A few smaller roles do pop, such as Amber Midthunder as a silent concierge/enforcer on Moretti’s compound. The Prey star once again proves that nothing is more menacing than someone who is 5-foot-5 and has soft facial features but a Terminator stare. Tamera Tomakili (Winning Time, Fruitvale Station) also makes an impression as one of Moretti’s perfectly pleasant followers, as does young Aspen Martinez as an emotionally manipulative and totally brainwashed child of the Moretti compound.

As for Malkovich, he has entirely the wrong kind of charisma to play a universally beloved, chart-topping icon. He could be convincing as the (far more common) soft-spoken “genius” cult leader, like NXIVM’s Keith Raniere, but as “the Wizard of Wiggle,” a sort of male Madonna or bald Bowie? Not even songs by The-Dream & Nile Rogers can sell that. It’s likely that Mark Anthony Green meant for the public’s obsession with this live-action Jack Skellington to read as absurd, but it still doesn’t quite work.
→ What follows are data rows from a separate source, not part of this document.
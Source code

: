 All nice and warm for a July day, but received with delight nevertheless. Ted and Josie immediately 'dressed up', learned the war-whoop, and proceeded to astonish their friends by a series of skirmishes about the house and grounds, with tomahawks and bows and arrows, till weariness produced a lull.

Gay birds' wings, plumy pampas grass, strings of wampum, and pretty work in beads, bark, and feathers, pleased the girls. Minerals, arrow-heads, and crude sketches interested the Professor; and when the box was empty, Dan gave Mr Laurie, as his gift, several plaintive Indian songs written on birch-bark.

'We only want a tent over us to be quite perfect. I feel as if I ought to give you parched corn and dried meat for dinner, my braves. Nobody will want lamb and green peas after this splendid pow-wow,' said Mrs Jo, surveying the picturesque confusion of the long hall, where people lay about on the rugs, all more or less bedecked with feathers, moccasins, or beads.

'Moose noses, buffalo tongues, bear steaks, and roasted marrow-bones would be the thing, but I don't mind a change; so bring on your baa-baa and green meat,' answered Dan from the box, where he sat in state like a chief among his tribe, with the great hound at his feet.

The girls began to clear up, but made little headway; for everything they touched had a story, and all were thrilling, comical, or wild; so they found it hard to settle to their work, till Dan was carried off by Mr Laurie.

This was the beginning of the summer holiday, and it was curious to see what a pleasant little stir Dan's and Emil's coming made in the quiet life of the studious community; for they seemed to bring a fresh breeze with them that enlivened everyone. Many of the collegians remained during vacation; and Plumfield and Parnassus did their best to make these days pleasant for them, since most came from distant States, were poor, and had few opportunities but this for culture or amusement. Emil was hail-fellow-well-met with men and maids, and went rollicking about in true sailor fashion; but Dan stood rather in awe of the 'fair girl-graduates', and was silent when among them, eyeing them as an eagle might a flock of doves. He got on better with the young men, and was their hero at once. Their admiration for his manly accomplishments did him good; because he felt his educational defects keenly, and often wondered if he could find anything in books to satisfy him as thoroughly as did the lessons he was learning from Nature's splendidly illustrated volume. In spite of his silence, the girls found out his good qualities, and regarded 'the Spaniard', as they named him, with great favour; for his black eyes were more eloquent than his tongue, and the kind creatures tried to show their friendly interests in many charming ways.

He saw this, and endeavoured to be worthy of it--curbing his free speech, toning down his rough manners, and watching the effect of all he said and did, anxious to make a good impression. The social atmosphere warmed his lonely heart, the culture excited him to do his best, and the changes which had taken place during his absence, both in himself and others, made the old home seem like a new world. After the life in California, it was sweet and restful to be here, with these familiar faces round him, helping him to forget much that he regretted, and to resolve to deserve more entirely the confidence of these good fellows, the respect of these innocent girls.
Opus is an idea salad, a jumble of concepts, but it’s most prominently a condemnation of the cult of personality. Through Moretti’s cult, Levelism, Opus takes aim at exceptionalism and false meritocracy, positing a culture in which ordinary people willingly submit or even torture themselves in a quest to discover and celebrate the exceptional. It’s a sort of logic that those who have found fame and fortune naturally want to support. After all, if other successful people are merely lucky rather than worthy of “greatness,” then they themselves might not be special, and the have-nots may deserve more than they’ve got. Ariel, our everywoman, can see through this bullshit more easily than the other, more influential guests, but she’s not entirely immune, nor are most of us watching.

On the basic level of a thriller, however, Opus never finds its groove. Shocking events simply happen and are then explained later, rather than building up and paying off suspense. Reveals that should theoretically help the narrative click together end up muddying it in hindsight. It’s the sort of film that’s weaker the more you think about it, which is an unfortunate fate for a social satire. It’s occasionally funny, occasionally shocking, but mostly disappointing.